*Task item*
The entries below contain a stretch that opens with the line containing "- Session management" and closes with the line containing "- Database operations with SQLAlchemy"; set down that stretch exactly, both ends included, and nothing else.

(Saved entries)
-------
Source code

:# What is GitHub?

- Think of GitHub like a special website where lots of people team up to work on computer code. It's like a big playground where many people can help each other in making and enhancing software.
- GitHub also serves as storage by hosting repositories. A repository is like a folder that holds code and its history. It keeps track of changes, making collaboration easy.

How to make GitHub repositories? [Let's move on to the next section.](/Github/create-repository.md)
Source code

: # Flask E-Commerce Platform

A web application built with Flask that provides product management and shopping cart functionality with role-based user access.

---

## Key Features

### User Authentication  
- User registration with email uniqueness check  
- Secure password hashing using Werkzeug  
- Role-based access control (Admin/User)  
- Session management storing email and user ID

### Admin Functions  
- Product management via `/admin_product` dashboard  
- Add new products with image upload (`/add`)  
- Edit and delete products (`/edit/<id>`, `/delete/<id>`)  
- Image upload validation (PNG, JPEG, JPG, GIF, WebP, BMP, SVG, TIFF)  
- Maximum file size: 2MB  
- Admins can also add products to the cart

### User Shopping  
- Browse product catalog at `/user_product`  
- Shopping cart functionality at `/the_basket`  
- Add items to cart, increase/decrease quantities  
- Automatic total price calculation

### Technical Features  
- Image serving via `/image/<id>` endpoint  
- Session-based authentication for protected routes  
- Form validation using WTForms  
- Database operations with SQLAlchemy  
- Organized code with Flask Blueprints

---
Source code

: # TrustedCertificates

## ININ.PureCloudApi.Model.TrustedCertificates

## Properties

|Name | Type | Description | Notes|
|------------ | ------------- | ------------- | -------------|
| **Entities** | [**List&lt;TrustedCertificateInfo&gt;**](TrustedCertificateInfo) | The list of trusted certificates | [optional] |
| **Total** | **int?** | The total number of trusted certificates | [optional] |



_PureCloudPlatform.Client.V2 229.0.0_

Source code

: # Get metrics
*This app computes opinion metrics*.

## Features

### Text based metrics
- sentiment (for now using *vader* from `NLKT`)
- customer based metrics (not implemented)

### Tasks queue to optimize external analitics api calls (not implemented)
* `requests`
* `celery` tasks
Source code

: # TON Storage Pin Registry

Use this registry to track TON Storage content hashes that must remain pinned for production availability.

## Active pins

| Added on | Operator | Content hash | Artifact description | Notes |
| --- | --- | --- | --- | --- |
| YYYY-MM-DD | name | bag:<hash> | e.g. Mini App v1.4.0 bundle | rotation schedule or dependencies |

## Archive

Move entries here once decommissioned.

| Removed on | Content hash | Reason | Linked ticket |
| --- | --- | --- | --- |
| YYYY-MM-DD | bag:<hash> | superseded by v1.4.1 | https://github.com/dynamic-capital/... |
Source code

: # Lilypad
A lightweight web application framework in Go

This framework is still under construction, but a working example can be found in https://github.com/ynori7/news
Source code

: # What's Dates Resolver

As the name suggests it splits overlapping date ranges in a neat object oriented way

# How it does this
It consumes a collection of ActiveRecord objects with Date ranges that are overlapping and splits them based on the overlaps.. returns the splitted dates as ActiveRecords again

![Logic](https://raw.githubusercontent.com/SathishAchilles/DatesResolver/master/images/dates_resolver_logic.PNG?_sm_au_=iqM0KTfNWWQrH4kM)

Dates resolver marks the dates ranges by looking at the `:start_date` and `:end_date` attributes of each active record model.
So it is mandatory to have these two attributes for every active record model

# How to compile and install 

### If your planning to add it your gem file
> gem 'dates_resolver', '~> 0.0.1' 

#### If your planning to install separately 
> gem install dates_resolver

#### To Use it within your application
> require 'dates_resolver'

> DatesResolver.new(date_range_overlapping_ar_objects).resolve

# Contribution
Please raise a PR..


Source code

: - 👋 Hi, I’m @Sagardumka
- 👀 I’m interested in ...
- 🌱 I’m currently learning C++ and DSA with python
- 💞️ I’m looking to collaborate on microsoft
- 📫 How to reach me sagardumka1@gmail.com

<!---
-------
*Worked solution*
- Session management storing email and user ID

### Admin Functions  
- Product management via `/admin_product` dashboard  
- Add new products with image upload (`/add`)  
- Edit and delete products (`/edit/<id>`, `/delete/<id>`)  
- Image upload validation (PNG, JPEG, JPG, GIF, WebP, BMP, SVG, TIFF)  
- Maximum file size: 2MB  
- Admins can also add products to the cart

### User Shopping  
- Browse product catalog at `/user_product`  
- Shopping cart functionality at `/the_basket`  
- Add items to cart, increase/decrease quantities  
- Automatic total price calculation

### Technical Features  
- Image serving via `/image/<id>` endpoint  
- Session-based authentication for protected routes  
- Form validation using WTForms  
- Database operations with SQLAlchemy  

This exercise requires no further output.